The Canadian government provides financial benefits to students who are unable to find work due to COVID. The emergency benefit amounts to $1250 per period of 4 weeks for a maximum of 16 weeks (so $5000 in total). I am eligible for it, but I don’t need it, as I am fully funded for the rest of my degree and do not need to work. I am contemplating the idea of applying for it to give that money to an effective charity, but I have some misgivings about claiming emergency benefits that I don’t need. I estimate the risks of being caught and having to repay as being null, and the time it is going to cost me to apply for it is negligible, so it seems like in terms of utility-maximization it would be a pretty good thing to do. Any thoughts on that? Are there any arguments not to do that from an EA perspective?
I have one big question: were you originally planning to work this summer?
If you had planned to work and now you can’t, then please do apply. You’re just as eligible as anyone else.
If you had planned to take the summer off, then the honest thing to do is just stick to that plan and not apply for the extra money.
I think the guiding principles from CEA would suggest that this is a bad idea
“Because we believe that trust, cooperation, and accurate information are essential to doing good, we strive to be honest and trustworthy. More broadly, we strive to follow those rules of good conduct that allow communities (and the people within them) to thrive. We also value the reputation of effective altruism, and recognize that our actions reflect on it. ”

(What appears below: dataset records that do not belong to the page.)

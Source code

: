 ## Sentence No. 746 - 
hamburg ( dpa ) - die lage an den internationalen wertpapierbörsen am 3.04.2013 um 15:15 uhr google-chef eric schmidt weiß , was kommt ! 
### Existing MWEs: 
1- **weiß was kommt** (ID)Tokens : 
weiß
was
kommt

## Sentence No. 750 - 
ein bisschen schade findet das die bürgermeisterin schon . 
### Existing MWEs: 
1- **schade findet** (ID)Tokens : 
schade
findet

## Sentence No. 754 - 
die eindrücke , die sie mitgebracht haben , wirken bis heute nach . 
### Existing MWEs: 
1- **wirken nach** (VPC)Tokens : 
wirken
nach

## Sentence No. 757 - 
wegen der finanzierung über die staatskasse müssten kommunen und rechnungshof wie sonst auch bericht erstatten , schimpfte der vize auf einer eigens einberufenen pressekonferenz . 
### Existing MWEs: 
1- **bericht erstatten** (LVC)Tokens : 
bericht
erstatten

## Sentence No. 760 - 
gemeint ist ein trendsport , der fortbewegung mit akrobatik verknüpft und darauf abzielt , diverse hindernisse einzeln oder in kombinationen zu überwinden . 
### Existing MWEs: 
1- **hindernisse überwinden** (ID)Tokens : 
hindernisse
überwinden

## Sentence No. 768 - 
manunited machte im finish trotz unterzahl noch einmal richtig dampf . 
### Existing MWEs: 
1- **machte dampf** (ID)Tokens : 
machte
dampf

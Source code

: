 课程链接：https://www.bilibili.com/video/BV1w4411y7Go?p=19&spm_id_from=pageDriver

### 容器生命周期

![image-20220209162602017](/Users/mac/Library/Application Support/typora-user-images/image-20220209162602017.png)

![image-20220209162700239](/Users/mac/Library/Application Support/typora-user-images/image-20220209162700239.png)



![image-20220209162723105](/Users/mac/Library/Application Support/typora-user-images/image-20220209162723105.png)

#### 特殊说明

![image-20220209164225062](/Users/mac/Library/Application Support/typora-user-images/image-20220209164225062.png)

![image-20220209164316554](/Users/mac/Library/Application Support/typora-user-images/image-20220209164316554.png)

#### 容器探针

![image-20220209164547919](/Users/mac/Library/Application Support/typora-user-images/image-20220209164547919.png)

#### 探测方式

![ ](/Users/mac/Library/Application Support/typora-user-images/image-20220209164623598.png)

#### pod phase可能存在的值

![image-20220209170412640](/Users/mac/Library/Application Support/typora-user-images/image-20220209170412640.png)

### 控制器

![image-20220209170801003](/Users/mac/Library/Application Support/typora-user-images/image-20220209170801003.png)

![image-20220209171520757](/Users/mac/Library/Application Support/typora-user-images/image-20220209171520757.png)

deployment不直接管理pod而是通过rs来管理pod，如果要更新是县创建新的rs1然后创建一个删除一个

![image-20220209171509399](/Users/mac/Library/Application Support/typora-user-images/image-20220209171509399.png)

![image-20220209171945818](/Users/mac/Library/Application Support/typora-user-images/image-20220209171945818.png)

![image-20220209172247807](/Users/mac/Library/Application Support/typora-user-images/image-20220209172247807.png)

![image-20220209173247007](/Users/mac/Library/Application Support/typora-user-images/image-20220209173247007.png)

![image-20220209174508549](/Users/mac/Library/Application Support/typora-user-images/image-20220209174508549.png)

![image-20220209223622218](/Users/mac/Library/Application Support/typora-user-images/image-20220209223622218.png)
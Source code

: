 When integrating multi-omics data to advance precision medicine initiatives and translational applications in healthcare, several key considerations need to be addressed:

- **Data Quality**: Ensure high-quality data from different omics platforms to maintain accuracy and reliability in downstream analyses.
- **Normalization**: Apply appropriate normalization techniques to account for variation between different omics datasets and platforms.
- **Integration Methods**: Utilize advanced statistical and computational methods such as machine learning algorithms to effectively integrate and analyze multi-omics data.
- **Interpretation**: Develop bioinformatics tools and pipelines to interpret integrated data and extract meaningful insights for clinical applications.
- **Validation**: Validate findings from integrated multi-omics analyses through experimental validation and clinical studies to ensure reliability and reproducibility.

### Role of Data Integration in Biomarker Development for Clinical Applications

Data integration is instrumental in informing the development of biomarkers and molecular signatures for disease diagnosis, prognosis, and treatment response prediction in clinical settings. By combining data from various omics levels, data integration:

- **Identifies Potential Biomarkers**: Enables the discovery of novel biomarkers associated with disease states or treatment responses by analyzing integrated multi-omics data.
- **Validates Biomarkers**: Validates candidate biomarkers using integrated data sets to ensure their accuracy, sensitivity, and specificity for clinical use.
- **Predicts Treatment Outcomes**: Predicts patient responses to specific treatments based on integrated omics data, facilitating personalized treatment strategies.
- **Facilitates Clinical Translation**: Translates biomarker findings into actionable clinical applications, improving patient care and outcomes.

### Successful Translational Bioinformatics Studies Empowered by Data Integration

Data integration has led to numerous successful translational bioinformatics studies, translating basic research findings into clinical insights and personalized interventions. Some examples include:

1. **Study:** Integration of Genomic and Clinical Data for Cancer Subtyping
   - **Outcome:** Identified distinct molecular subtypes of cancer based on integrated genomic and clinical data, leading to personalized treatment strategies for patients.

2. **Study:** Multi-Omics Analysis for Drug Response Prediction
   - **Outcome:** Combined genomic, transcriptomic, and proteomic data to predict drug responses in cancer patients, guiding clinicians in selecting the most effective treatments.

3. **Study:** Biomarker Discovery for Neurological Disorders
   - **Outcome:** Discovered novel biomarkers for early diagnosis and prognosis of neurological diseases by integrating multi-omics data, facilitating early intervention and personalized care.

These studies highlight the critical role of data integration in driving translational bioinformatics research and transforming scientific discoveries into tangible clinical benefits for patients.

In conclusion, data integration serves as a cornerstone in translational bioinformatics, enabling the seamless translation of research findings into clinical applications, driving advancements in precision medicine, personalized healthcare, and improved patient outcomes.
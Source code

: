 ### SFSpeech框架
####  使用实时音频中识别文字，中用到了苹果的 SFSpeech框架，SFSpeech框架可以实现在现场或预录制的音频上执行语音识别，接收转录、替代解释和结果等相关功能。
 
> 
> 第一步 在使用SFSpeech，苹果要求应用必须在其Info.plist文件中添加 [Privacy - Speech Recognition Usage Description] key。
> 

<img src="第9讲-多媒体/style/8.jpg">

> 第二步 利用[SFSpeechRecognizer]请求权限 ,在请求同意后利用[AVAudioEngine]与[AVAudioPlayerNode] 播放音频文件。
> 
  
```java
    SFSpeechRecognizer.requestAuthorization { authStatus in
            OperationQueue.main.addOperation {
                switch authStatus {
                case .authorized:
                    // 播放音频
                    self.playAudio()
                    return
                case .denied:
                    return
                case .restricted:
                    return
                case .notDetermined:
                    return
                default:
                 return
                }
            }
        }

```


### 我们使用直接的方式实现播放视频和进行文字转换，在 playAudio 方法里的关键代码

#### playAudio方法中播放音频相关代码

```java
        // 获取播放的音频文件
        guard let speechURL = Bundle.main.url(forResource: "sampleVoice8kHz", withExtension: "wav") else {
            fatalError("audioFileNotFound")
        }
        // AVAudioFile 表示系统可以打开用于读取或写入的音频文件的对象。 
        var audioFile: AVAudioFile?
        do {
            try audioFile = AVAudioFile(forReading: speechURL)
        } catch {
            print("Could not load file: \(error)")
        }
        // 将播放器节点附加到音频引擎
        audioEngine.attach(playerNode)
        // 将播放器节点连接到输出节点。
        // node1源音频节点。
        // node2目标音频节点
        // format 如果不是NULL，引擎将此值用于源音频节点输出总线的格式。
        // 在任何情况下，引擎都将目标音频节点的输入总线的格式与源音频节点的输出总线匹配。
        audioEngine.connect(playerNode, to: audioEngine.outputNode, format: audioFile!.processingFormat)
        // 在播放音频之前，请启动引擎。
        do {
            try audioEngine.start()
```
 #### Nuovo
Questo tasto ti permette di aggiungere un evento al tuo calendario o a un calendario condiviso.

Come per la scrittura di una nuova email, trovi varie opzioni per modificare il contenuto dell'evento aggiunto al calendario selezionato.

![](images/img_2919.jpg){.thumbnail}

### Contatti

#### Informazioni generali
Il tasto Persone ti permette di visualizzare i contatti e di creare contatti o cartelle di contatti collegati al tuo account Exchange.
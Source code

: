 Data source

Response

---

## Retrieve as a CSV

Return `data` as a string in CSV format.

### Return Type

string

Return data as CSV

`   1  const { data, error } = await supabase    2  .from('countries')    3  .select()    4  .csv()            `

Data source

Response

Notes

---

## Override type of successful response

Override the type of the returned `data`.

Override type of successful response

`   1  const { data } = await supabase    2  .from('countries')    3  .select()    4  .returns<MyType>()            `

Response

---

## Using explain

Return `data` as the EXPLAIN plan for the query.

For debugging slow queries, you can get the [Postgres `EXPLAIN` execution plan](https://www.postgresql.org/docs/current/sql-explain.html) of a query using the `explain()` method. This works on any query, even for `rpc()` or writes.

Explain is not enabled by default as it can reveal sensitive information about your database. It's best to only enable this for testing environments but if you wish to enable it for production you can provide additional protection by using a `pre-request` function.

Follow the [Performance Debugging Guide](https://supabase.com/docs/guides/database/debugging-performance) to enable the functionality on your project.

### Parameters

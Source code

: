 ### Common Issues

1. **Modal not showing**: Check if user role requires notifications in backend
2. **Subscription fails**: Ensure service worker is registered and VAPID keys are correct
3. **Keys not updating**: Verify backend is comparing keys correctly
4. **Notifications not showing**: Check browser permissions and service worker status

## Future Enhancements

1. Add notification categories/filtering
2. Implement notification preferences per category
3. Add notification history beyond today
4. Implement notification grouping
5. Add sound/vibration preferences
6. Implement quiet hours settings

Thank you David, I agree this would certainly infringe that principle. I was not aware that this was a core principle of EA, it seems like this could potentially often conflict with the duty to do the most good. I always assumed EA was committed to consequentialism, but this is manifestly inaccurate.
I don’t know what counts as a core principle of EA exactly, but most people involved with EA are quite consequentialist.
Whatever you should in fact do here, you probably wouldn’t find a public recommendation to be dishonest. On purely consequentialist grounds, after accounting for the value of the reputation of the EA community and so on, what community guidelines (and what EA Forum advice) do you think would be better to write: those that go out of their way to emphasize honesty or those that sound more consequentialist?